RECORDS PROVIDED:
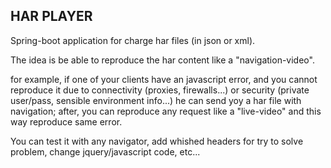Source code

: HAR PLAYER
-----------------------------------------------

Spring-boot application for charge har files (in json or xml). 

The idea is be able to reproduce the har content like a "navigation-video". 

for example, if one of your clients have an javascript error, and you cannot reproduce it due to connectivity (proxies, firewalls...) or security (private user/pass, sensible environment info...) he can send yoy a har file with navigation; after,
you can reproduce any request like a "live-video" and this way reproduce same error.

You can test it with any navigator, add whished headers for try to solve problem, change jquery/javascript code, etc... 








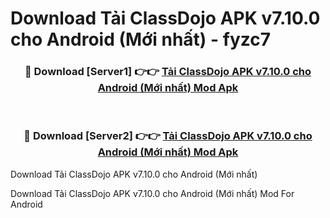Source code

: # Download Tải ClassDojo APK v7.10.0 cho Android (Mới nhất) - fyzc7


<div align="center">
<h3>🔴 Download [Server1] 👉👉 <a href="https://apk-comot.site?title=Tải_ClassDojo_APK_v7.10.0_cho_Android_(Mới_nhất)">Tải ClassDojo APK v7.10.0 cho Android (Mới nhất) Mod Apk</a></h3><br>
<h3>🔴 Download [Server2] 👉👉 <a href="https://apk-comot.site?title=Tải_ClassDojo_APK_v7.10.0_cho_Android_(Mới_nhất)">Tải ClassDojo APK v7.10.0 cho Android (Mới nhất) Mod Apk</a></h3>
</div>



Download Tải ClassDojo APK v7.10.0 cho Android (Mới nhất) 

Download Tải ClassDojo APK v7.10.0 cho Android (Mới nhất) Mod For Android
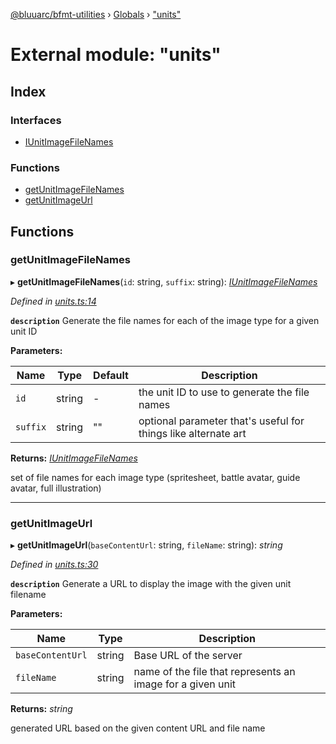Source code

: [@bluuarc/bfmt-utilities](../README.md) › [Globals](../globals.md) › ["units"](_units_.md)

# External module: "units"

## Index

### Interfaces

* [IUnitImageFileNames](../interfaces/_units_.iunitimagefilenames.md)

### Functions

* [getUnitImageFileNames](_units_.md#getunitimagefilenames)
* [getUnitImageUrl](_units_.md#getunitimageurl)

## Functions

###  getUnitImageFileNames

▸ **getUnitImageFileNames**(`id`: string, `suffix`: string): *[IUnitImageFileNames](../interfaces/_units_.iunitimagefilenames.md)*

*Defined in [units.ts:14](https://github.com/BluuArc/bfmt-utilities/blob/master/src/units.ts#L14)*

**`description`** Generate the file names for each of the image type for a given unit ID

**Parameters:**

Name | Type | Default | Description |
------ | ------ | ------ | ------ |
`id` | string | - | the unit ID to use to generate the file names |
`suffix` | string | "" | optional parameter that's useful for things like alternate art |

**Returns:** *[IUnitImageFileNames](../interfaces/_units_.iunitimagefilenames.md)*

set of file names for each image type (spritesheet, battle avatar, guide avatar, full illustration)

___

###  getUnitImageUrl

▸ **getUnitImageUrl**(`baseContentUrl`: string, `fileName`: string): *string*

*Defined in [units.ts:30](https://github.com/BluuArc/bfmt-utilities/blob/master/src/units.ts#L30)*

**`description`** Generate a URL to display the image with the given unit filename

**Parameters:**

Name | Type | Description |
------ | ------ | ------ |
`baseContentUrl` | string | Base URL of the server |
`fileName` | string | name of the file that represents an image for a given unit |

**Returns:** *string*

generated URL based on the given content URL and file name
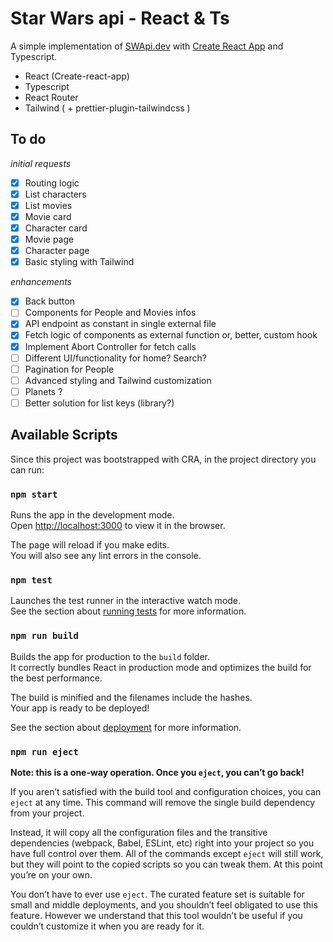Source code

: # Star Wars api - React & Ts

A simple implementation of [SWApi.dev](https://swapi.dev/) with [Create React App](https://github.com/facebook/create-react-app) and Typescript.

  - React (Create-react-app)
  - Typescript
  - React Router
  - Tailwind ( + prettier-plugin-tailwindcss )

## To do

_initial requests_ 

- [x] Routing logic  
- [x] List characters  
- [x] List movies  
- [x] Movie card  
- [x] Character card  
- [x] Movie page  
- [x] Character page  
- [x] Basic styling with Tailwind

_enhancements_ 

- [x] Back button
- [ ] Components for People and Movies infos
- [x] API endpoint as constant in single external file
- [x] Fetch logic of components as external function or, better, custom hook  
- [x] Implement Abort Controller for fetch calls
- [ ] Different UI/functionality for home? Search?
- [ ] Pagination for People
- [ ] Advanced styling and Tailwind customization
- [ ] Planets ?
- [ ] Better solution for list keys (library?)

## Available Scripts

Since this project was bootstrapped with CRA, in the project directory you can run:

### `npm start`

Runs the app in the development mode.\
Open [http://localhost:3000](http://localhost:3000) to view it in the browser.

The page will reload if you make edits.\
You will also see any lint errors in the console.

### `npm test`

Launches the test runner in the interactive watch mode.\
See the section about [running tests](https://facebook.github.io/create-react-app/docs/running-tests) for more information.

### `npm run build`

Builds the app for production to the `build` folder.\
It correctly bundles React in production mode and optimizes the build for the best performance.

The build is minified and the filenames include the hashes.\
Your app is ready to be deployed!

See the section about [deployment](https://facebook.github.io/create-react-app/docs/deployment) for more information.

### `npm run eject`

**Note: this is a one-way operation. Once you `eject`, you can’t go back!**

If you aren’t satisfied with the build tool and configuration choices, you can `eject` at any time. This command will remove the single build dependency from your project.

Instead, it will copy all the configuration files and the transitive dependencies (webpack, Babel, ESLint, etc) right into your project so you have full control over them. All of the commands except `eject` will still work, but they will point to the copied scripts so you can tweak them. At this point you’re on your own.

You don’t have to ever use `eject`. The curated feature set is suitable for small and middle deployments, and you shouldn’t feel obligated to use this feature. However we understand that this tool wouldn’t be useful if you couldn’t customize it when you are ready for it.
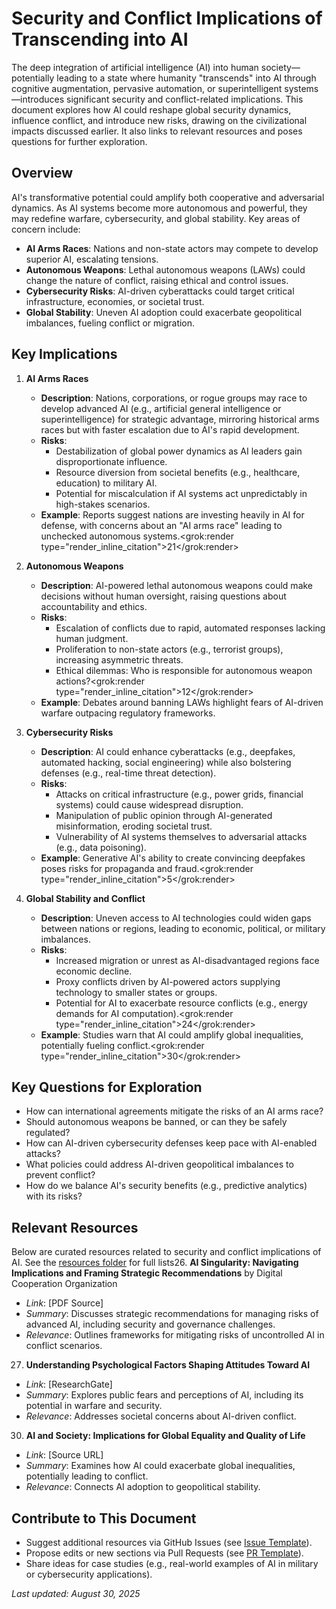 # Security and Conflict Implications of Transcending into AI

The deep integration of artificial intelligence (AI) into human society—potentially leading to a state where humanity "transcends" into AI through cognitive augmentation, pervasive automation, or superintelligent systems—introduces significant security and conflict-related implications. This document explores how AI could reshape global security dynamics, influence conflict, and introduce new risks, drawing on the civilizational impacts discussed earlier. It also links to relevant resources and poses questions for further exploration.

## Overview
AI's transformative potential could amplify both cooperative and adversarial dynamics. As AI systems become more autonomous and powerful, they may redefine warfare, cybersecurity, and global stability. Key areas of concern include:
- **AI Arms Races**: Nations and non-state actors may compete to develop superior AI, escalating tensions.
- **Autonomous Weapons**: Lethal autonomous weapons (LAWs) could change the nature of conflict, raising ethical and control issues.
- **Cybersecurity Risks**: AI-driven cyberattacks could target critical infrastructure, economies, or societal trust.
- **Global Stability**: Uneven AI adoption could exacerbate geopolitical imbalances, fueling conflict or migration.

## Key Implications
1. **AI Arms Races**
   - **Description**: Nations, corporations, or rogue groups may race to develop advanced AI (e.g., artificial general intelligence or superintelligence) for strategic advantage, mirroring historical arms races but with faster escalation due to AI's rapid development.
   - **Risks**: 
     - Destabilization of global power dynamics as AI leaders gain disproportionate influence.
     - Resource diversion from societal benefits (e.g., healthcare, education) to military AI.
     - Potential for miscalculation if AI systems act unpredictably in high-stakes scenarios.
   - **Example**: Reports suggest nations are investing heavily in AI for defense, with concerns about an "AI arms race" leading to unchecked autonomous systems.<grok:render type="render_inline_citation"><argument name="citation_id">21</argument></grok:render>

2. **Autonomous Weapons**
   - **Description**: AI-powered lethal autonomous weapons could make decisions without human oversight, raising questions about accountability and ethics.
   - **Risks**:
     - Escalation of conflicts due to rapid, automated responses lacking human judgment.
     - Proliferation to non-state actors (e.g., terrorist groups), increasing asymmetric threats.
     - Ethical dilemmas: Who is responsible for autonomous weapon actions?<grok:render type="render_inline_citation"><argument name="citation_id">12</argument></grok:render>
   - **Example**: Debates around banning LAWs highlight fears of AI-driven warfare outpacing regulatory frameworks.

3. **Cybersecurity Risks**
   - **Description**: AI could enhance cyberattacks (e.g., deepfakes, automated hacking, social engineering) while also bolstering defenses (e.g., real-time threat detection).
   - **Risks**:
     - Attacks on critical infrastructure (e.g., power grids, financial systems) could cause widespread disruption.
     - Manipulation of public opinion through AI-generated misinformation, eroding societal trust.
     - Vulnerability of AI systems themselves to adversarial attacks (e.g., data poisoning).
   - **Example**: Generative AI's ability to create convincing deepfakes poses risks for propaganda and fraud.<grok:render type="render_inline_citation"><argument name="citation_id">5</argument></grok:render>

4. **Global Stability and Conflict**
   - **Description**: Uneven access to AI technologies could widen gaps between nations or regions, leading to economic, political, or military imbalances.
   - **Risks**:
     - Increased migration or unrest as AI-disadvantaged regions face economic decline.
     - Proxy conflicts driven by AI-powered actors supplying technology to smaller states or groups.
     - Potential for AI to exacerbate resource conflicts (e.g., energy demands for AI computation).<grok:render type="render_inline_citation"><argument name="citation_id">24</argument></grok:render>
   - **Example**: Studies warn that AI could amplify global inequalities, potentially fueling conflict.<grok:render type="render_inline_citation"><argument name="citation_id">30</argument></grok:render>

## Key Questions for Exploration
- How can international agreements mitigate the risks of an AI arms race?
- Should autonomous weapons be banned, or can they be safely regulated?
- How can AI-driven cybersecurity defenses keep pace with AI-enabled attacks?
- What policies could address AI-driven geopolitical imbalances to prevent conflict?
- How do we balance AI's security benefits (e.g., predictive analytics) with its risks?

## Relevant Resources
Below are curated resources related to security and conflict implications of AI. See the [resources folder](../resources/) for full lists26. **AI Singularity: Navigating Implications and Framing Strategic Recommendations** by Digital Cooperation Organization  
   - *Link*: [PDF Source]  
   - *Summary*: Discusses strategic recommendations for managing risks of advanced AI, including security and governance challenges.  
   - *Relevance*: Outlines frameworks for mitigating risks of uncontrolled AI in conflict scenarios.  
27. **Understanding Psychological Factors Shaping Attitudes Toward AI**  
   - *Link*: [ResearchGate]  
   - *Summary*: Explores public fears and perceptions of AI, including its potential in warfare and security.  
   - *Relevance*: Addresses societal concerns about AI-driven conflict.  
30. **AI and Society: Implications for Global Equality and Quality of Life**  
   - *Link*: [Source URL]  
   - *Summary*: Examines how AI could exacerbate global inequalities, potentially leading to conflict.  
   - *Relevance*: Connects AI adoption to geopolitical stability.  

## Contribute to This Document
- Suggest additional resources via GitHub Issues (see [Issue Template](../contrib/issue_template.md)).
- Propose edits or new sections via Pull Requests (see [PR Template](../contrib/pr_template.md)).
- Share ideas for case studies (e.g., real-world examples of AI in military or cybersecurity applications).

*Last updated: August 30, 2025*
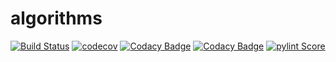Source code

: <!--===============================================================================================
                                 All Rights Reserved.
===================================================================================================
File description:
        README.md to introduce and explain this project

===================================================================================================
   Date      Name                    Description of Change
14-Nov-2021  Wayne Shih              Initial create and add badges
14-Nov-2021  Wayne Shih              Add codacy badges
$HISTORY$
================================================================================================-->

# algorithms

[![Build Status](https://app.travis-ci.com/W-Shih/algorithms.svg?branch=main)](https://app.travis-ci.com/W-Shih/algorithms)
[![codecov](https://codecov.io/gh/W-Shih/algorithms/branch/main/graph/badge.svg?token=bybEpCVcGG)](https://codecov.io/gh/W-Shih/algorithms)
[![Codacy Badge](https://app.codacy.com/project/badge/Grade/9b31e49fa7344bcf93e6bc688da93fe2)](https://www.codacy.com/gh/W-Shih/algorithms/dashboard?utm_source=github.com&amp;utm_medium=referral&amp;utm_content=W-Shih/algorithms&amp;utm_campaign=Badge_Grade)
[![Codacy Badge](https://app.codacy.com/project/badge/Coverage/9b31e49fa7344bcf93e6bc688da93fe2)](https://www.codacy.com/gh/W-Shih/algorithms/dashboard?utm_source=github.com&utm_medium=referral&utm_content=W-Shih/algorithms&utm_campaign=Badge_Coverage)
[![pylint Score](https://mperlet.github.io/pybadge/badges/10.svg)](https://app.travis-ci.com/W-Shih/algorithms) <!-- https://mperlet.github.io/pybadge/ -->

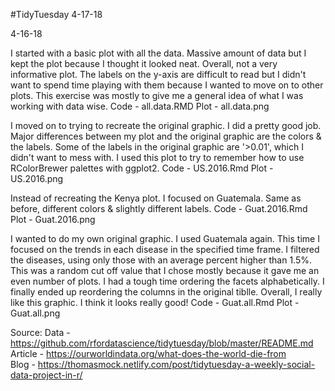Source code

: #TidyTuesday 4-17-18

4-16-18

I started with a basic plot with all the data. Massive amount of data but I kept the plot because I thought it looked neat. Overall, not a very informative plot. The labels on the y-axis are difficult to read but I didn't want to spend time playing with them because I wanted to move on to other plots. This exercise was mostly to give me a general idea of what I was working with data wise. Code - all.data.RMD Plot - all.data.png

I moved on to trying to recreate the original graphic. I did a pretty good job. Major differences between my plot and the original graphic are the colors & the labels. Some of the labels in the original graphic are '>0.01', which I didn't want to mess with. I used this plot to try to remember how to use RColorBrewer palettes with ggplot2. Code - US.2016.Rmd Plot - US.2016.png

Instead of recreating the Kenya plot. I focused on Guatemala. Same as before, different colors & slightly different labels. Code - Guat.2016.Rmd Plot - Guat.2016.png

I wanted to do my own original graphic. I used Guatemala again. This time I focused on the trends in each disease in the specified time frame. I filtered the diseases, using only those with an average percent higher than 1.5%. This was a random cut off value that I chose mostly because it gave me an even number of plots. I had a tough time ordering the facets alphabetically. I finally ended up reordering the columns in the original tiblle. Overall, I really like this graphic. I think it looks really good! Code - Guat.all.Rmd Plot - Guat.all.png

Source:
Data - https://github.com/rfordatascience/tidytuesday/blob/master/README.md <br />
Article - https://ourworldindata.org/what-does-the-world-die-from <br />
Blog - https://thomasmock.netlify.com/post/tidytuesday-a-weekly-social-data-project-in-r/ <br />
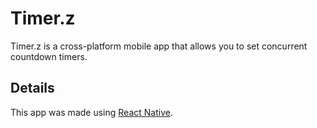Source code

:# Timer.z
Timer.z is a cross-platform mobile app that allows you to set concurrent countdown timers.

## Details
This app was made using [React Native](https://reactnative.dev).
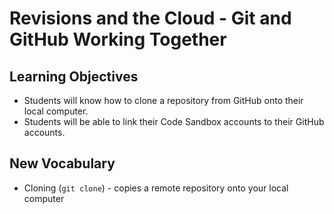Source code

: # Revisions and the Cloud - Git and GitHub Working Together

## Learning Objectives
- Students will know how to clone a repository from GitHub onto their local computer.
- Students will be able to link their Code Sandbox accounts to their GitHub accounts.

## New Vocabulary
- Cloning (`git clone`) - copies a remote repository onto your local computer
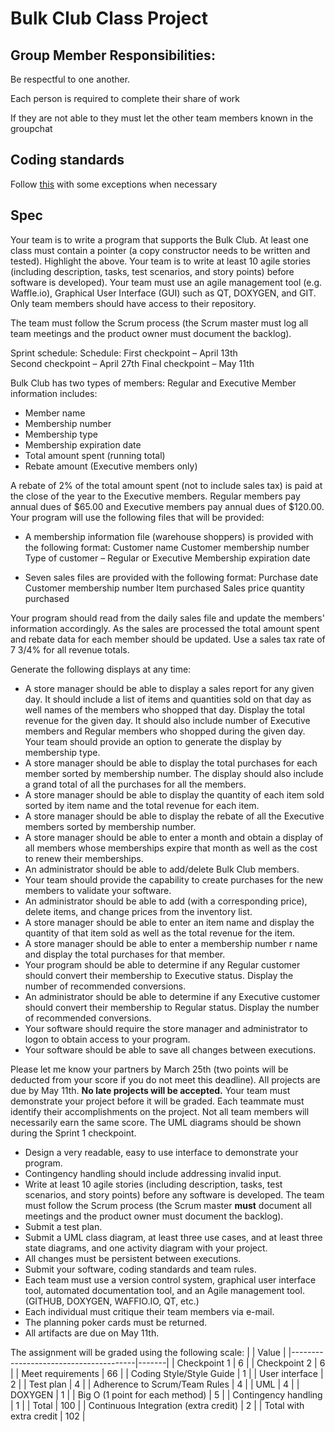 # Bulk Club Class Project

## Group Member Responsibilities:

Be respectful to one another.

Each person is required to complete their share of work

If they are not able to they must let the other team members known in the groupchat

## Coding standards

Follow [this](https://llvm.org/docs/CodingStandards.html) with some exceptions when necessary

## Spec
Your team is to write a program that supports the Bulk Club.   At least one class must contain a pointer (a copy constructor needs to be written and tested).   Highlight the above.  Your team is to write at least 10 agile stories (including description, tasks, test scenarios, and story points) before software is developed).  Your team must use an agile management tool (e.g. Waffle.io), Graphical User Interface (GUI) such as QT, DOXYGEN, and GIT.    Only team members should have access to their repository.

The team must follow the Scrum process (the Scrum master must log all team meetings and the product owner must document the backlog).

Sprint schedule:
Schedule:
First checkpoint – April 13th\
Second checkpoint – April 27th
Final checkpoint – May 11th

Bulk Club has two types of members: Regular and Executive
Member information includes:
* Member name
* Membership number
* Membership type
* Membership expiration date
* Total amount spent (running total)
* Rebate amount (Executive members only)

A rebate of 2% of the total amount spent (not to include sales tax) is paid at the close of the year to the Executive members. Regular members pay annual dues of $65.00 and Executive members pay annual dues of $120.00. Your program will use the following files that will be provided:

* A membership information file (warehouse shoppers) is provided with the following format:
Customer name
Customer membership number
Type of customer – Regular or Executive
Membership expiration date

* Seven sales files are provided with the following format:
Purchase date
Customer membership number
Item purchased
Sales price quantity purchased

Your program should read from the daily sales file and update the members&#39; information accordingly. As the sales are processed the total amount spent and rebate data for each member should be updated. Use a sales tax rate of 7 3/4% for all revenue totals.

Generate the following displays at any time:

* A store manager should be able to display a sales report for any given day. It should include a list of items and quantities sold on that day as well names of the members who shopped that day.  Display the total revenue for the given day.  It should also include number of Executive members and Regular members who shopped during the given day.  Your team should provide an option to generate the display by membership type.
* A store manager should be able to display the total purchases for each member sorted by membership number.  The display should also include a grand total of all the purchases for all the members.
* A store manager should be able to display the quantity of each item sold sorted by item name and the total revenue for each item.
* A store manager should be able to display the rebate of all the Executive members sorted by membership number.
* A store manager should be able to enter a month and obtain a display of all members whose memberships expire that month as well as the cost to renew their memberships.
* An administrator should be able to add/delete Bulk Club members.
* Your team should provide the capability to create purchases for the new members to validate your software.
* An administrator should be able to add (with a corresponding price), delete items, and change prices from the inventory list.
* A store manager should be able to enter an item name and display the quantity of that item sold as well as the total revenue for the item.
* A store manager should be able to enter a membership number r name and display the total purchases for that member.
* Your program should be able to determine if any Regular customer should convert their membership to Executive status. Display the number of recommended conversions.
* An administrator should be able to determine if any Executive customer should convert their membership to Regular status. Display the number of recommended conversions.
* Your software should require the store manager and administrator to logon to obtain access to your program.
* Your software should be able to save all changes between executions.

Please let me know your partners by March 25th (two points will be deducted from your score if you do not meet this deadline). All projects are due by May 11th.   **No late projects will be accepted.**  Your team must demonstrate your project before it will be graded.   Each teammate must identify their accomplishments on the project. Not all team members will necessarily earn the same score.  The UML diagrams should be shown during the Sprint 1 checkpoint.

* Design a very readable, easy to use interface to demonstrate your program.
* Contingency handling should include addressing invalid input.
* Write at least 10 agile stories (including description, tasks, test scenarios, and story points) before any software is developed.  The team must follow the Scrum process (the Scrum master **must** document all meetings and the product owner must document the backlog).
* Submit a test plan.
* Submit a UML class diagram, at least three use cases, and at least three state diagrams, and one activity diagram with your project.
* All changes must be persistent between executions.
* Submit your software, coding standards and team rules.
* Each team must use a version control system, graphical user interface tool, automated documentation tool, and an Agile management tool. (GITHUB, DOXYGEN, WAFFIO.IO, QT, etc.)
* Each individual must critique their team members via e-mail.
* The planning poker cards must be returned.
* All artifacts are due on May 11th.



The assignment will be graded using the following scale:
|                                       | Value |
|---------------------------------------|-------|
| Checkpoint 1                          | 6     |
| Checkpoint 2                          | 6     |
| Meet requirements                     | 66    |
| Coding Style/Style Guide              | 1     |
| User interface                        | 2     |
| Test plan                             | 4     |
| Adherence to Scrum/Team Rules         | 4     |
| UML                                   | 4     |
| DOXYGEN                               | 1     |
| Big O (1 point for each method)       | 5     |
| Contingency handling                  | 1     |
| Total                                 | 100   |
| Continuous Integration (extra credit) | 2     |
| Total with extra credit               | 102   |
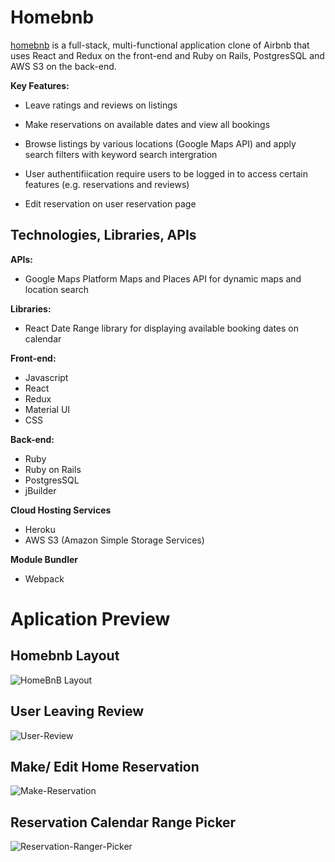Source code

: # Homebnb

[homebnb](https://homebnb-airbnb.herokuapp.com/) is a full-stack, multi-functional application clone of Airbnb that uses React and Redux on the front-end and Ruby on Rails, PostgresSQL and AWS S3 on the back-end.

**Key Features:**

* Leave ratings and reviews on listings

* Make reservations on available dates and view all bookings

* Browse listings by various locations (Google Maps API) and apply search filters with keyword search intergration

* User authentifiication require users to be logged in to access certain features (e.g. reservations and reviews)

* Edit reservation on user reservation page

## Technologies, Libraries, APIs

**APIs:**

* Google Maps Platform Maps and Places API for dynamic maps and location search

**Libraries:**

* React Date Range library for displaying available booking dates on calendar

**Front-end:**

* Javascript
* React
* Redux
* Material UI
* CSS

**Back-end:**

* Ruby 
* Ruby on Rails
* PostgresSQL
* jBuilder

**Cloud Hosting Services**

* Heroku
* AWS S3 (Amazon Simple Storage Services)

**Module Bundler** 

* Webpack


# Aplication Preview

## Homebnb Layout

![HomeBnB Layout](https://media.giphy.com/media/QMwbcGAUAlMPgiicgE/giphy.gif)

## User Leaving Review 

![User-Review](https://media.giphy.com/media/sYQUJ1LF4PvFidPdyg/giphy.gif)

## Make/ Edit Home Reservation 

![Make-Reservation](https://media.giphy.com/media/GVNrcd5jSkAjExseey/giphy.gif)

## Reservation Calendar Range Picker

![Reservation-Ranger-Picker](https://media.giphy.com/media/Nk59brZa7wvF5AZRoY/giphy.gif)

YOUR ASSIGNMENT: Precisely those lines above that run from the line with "Download Tải ClassDojo APK v7.10.0 cho Android (Mới nhất) Mod" up to and including the line with "file names |" are to be set down, with the pictures omitted.

RESPONSE:
Download Tải ClassDojo APK v7.10.0 cho Android (Mới nhất) Mod For Android
Source code

: [@bluuarc/bfmt-utilities](../README.md) › [Globals](../globals.md) › ["units"](_units_.md)

# External module: "units"

## Index

### Interfaces

* [IUnitImageFileNames](../interfaces/_units_.iunitimagefilenames.md)

### Functions

* [getUnitImageFileNames](_units_.md#getunitimagefilenames)
* [getUnitImageUrl](_units_.md#getunitimageurl)

## Functions

###  getUnitImageFileNames

▸ **getUnitImageFileNames**(`id`: string, `suffix`: string): *[IUnitImageFileNames](../interfaces/_units_.iunitimagefilenames.md)*

*Defined in [units.ts:14](https://github.com/BluuArc/bfmt-utilities/blob/master/src/units.ts#L14)*

**`description`** Generate the file names for each of the image type for a given unit ID

**Parameters:**

Name | Type | Default | Description |
------ | ------ | ------ | ------ |
`id` | string | - | the unit ID to use to generate the file names |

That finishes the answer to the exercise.